Most trials are earlier phases, like phase 2 trials, where everyone gets the same treatment. There’s no mystery and everyone knows what you’re getting. The doctor will explain to you before you get started. There are no surprises and that is an important myth to dispel for patients because that’s something that intimidates folks to ask about clinical trials.

Dr. Steinberg: Whenever possible, we try to offer trials because that’s how we advance the science and get higher cure rates. They’re essential. And as Josh alluded to, sometimes these medications are available a few years in advance.

When I first joined Westchester, I referred a patient to him who got access to a medication that wasn’t FDA-approved yet and that patient was able to receive it and did well. Otherwise, whatever other options were available weren’t quite as good as what this particular patient could have gotten through the trial. That’s what patients have to be aware of.
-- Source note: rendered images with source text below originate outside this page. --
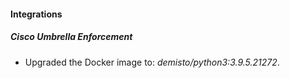 #### Integrations
##### Cisco Umbrella Enforcement
- Upgraded the Docker image to: *demisto/python3:3.9.5.21272*.
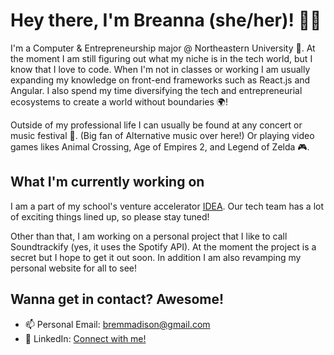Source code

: # Hey there, I'm Breanna (she/her)! 👋🏾
I'm a Computer & Entrepreneurship major @ Northeastern University 🐾. At the moment I am still figuring out what my niche is in the tech world, but I know that I love to code. When I'm not in classes or working I am usually expanding my knowledge on front-end frameworks such as React.js and Angular. I also spend my time diversifying the tech and entrepreneurial ecosystems to create a world without boundaries 🌍! 

Outside of my professional life I can usually be found at any concert or music festival 🎵. (Big fan of Alternative music over here!) Or playing video games likes Animal Crossing, Age of Empires 2, and Legend of Zelda 🎮.

## What I'm currently working on
I am a part of my school's venture accelerator [IDEA](https://www.northeastern.edu/idea/). Our tech team has a lot of exciting things lined up, so please stay tuned!

Other than that, I am working on a personal project that I like to call Soundtrackify (yes, it uses the Spotify API). At the moment the project is a secret but I hope to get it out soon. In addition I am also revamping my personal website for all to see!

## Wanna get in contact? Awesome!
* 📫 Personal Email: bremmadison@gmail.com
* 🔗 LinkedIn: [Connect with me!](https://www.linkedin.com/in/breannammadison/)

  

<!--
**BreeMadison/BreeMadison** is a ✨ _special_ ✨ repository because its `README.md` (this file) appears on your GitHub profile.

Here are some ideas to get you started:

- 🔭 I’m currently working on ...
- 🌱 I’m currently learning ...
- 👯 I’m looking to collaborate on ...
- 🤔 I’m looking for help with ...
- 💬 Ask me about ...
- 📫 How to reach me: ...
- 😄 Pronouns: ...
- ⚡ Fun fact: ...
-->
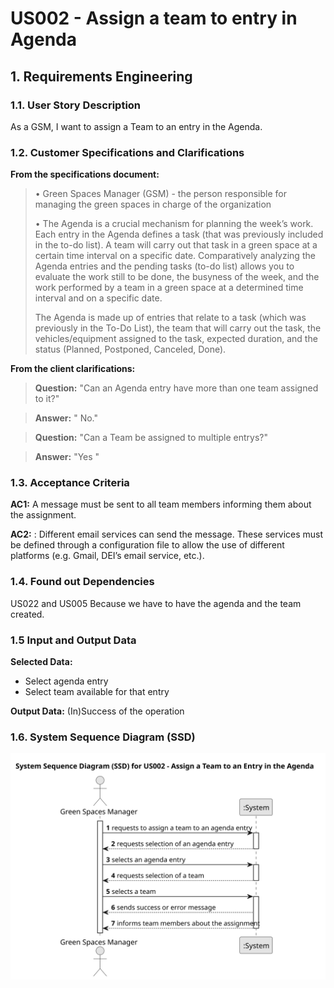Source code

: # US002 - Assign a team to entry in Agenda


## 1. Requirements Engineering

### 1.1. User Story Description

As a GSM, I want to assign a Team to an entry in the Agenda.

### 1.2. Customer Specifications and Clarifications 

**From the specifications document:**

>	• Green Spaces Manager (GSM) - the person responsible for managing
the green spaces in charge of the organization
>
> • The Agenda is a crucial mechanism for planning the week’s work. Each entry
in the Agenda defines a task (that was previously included in the to-do list).
A team will carry out that task in a green space at a certain time interval
on a specific date. Comparatively analyzing the Agenda entries and the
pending tasks (to-do list) allows you to evaluate the work still to be done,
the busyness of the week, and the work performed by a team in a green space
at a determined time interval and on a specific date.
>
> The Agenda is made
up of entries that relate to a task (which was previously in the To-Do List),
the team that will carry out the task, the vehicles/equipment assigned to
the task, expected duration, and the status (Planned, Postponed, Canceled,
Done).


**From the client clarifications:**

> **Question:**
> "Can an Agenda entry have more than one team assigned to it?"


> **Answer:** 
"
No."

> **Question:** 
 "Can a Team be assigned to multiple entrys?"

> **Answer:**
"Yes
"

### 1.3. Acceptance Criteria

 **AC1:**  A message must be sent to all team members informing
 them about the assignment.

 **AC2:** : Different email services can send the message. These services must be defined through a configuration file to allow the use
 of different platforms (e.g. Gmail, DEI’s email service, etc.).

### 1.4. Found out Dependencies

US022 and US005 Because we have to have the agenda and the team created.

### 1.5 Input and Output Data

**Selected Data:**
* Select agenda entry
* Select team available for that entry


**Output Data:**
(In)Success of the operation

### 1.6. System Sequence Diagram (SSD)


![System Sequence Diagram - Alternative One](svg/us002-system-sequence-diagram.svg)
Looking to the Future - Treatment Paths for Relapsed-Refractory DLBCL

They’re not going to offer you some bogus medication that’s not going to work. When they’re testing, there are millions of dollars being invested in testing this medication, meaning there’s a high chance that they’re hoping that this is going to work and that this medication will work. Many years of time and effort have gone into researching these drugs. They’re not experimenting on people for the sake of it. They’re experimenting because they want patients to do better — because hey, capitalism — and if that drug is approved, then the company is going to do quite well, so there’s an incentive for that company to offer that medication.

Looking to the Future - Treatment Paths for Relapsed-Refractory DLBCL

There are non-company trials as well. There benefits the researcher. They’ve dedicated so much time and effort into developing a new treatment that, to them, it’s a passion, and it’s a passion that the medication or treatment they’re developing succeeds. Maybe they were devoting their whole life to lymphoma treatment because there was a family member who had lymphoma, or because they find that science so interesting and they want to do it for the joy of helping others.
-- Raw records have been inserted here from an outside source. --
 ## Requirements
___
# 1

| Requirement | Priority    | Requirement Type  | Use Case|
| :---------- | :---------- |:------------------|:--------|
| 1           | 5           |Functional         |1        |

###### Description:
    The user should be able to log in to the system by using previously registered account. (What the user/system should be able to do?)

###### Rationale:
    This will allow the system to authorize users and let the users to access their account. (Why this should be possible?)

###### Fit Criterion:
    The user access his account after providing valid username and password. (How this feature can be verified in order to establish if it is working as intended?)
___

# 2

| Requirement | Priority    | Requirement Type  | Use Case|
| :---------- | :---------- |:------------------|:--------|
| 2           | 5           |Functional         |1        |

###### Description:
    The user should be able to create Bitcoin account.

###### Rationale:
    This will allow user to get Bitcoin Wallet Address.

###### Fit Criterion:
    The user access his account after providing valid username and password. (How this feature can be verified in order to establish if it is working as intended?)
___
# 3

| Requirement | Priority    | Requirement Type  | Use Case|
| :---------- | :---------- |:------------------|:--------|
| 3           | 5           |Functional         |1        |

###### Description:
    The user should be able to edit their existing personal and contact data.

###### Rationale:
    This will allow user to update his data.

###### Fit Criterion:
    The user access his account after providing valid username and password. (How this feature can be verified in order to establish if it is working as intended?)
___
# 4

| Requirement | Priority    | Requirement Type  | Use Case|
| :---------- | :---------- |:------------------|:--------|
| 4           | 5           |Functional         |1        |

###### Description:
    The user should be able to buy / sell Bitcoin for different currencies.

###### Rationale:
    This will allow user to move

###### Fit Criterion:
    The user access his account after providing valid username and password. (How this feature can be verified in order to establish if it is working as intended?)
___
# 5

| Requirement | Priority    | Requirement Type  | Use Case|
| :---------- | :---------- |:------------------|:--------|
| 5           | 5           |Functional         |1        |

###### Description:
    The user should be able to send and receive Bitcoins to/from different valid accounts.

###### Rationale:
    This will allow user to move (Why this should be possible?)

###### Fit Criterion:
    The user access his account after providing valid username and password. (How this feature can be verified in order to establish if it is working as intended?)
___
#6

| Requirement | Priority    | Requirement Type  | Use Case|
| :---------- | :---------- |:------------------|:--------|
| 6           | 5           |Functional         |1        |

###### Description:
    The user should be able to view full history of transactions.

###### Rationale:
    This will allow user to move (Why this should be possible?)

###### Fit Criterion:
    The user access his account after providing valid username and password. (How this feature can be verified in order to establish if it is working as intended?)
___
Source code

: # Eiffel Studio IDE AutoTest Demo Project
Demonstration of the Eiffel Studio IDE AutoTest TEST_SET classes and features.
It’s not always pharmaceutical. Sometimes, you could find investigator-initiated trials (IITs) where they’re making brand new medications that aren’t pharmaceutical-sponsored, so patients should be aware of that. They’re not randomly getting A, B, or C. There was a lot of thought put into this.
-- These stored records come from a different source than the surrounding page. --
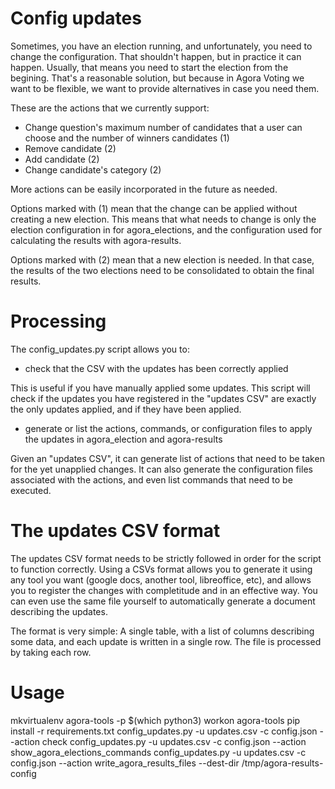 # Config updates

Sometimes, you have an election running, and unfortunately, you need to change the configuration. That shouldn't happen, but in practice it can happen. Usually, that means you need to start the election from the begining. That's a reasonable solution, but because in Agora Voting we want to be flexible, we want to provide alternatives in case you need them.

These are the actions that we currently support:
* Change question's maximum number of candidates that a user can choose and the number of winners candidates (1)
* Remove candidate (2)
* Add candidate (2)
* Change candidate's category (2)

More actions can be easily incorporated in the future as needed.

Options marked with (1) mean that the change can be applied without creating a new election. This means that what needs to change is only the election configuration in for agora_elections, and the configuration used for calculating the results with agora-results.

Options marked with (2) mean that a new election is needed. In that case, the results of the two elections need to be consolidated to obtain the final results.

# Processing

The config_updates.py script allows you to:

* check that the CSV with the updates has been correctly applied

This is useful if you have manually applied some updates. This script will check if the updates you have registered in the "updates CSV" are exactly the only updates applied, and if they have been applied.

* generate or list the actions, commands, or configuration files to apply the updates in agora_election and agora-results

Given an "updates CSV", it can generate list of actions that need to be taken for the yet unapplied changes. It can also generate the configuration files associated with the actions, and even list commands that need to be executed.

# The updates CSV format

The updates CSV format needs to be strictly followed in order for the script to function correctly. Using a CSVs format allows you to generate it using any tool you want (google docs, another tool, libreoffice, etc), and allows you to register the changes with completitude and in an effective way. You can even use the same file yourself to automatically generate a document describing the updates.

The format is very simple: A single table, with a list of columns describing some data, and each update is written in a single row. The file is processed by taking each row.

# Usage

mkvirtualenv agora-tools -p $(which python3)
workon agora-tools
pip install -r requirements.txt
config_updates.py -u updates.csv -c config.json --action check
config_updates.py -u updates.csv -c config.json --action show_agora_elections_commands
config_updates.py -u updates.csv -c config.json --action write_agora_results_files --dest-dir /tmp/agora-results-config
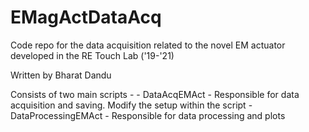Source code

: # EMagActDataAcq
 Code repo for the data acquisition related to the novel EM actuator developed in the RE Touch Lab ('19-'21)
 
 Written by Bharat Dandu

 Consists of two main scripts - 
    - DataAcqEMAct - Responsible for data acquisition and saving. Modify the setup within the script
    - DataProcessingEMAct - Responsible for data processing and plots
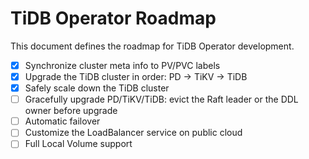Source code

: # TiDB Operator Roadmap

This document defines the roadmap for TiDB Operator development.

- [x] Synchronize cluster meta info to PV/PVC labels
- [x] Upgrade the TiDB cluster in order: PD -> TiKV -> TiDB
- [x] Safely scale down the TiDB cluster
- [ ] Gracefully upgrade PD/TiKV/TiDB: evict the Raft leader or the DDL owner before upgrade
- [ ] Automatic failover
- [ ] Customize the LoadBalancer service on public cloud
- [ ] Full Local Volume support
Stephanie: I appreciate the myth-busting.

Dr. Brody: Stephanie, just because Amir mentioned the money, let me say something about that because patients do ask us this frequently as well and we have to speak plainly about this. Patients will frequently ask, “Wait. The new medicine could be hugely expensive. And because it’s a trial, my insurance will not pay for it.” That’s an absolute myth.

Looking to the Future - Treatment Paths for Relapsed-Refractory DLBCL

Every medicine provided on trial, if it’s a new medicine and not the old standard, is 100% covered by whoever is doing the trial, whether it’s the investigators or the company, so they usually end up being cheaper. The patients may have had a copay if they were getting a pill of some type, like a BTK inhibitor or a BCL-2 inhibitor, and those will now be free instead of having a copay or whatever the patient was going to pay. Everything that is in any way nonstandard always gets paid 100% by the trial.

In addition, they also sometimes give a nice stipend to help the patients get back and forth. That’s another common misconception: “My insurance won’t pay for this because it’s in trial.” Your insurance doesn’t have to pay because it’s going to get covered automatically. Insurances sometimes still have to pay for routine scans and tests when they’re part of a trial, but anything nonstandard is free. That’s an important thing for patients to be aware of.

Dr. Steinberg: To piggyback off of that, I’m going to use my father as an example. He was enrolled in a trial that used lenalidomide (Revlimid). Had he not participated in the trial, it still would have been the standard treatment for him for follicular lymphoma, which would have cost him a fortune in copays. But because it was the standard arm option in the trial, even though it wasn’t the experimental arm, it got covered, so he got the Revlimid paid for, which he couldn’t have gotten otherwise. Don’t quickly dismiss a trial. Think about all the considerations and ask your doctor about the coverage.

Stephanie: I truly appreciate all this myth-busting because there are lots of misconceptions and I know there’s a lot of effort in trying to help support patients get to clinical trials, whether it’s the investigator or the pharmaceutical companies trying to cover costs. We have friends at Blood Cancer United (formerly The Leukemia & Lymphoma Society), where they have programs and grants to help cover things like travel or lodging.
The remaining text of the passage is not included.